→ **EXERCISE**:
From the line with "단순한 통계 데이터만" to the last line of the data below, repeat every line exactly and add nothing.
▼
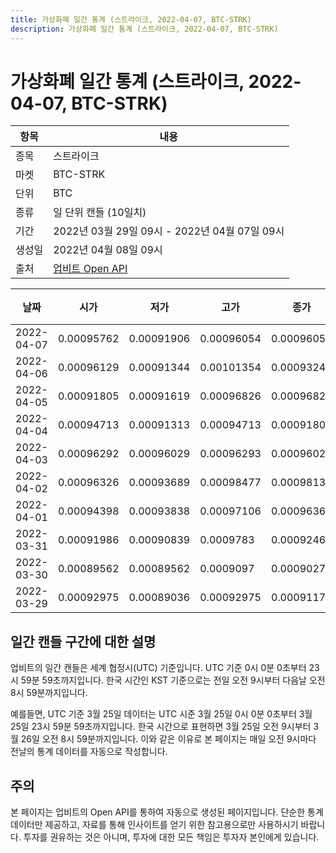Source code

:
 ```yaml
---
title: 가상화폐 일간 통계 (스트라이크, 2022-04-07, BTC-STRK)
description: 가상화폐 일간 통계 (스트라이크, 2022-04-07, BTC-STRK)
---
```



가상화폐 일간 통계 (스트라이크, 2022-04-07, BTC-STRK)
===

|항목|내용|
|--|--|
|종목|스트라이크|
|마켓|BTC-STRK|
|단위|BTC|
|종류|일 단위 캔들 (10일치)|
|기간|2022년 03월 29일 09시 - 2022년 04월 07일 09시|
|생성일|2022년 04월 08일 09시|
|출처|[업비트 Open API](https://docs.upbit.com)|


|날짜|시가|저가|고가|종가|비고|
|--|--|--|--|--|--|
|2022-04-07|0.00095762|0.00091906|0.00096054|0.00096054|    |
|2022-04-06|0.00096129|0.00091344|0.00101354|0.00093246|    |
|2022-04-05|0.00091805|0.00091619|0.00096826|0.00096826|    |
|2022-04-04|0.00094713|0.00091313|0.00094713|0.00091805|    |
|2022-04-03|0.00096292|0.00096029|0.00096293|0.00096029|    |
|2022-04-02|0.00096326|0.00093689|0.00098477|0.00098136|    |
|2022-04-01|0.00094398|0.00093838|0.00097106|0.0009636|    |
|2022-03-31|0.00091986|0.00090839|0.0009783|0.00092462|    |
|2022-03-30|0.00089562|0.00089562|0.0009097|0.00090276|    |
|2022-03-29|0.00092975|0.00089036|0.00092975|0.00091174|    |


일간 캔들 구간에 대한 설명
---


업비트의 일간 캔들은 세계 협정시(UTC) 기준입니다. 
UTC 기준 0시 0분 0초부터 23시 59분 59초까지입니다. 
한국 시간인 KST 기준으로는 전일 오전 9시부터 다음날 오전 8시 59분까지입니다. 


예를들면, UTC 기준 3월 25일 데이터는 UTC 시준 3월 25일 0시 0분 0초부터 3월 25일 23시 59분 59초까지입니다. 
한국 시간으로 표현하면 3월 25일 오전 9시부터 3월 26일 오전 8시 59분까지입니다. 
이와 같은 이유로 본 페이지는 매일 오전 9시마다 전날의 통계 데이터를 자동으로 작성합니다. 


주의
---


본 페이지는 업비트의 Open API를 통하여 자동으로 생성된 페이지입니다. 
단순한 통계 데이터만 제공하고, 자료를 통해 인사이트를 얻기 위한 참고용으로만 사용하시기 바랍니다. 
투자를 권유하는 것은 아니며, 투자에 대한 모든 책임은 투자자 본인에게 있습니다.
▲
→ **EXERCISE RESULT**:
단순한 통계 데이터만 제공하고, 자료를 통해 인사이트를 얻기 위한 참고용으로만 사용하시기 바랍니다. 
투자를 권유하는 것은 아니며, 투자에 대한 모든 책임은 투자자 본인에게 있습니다.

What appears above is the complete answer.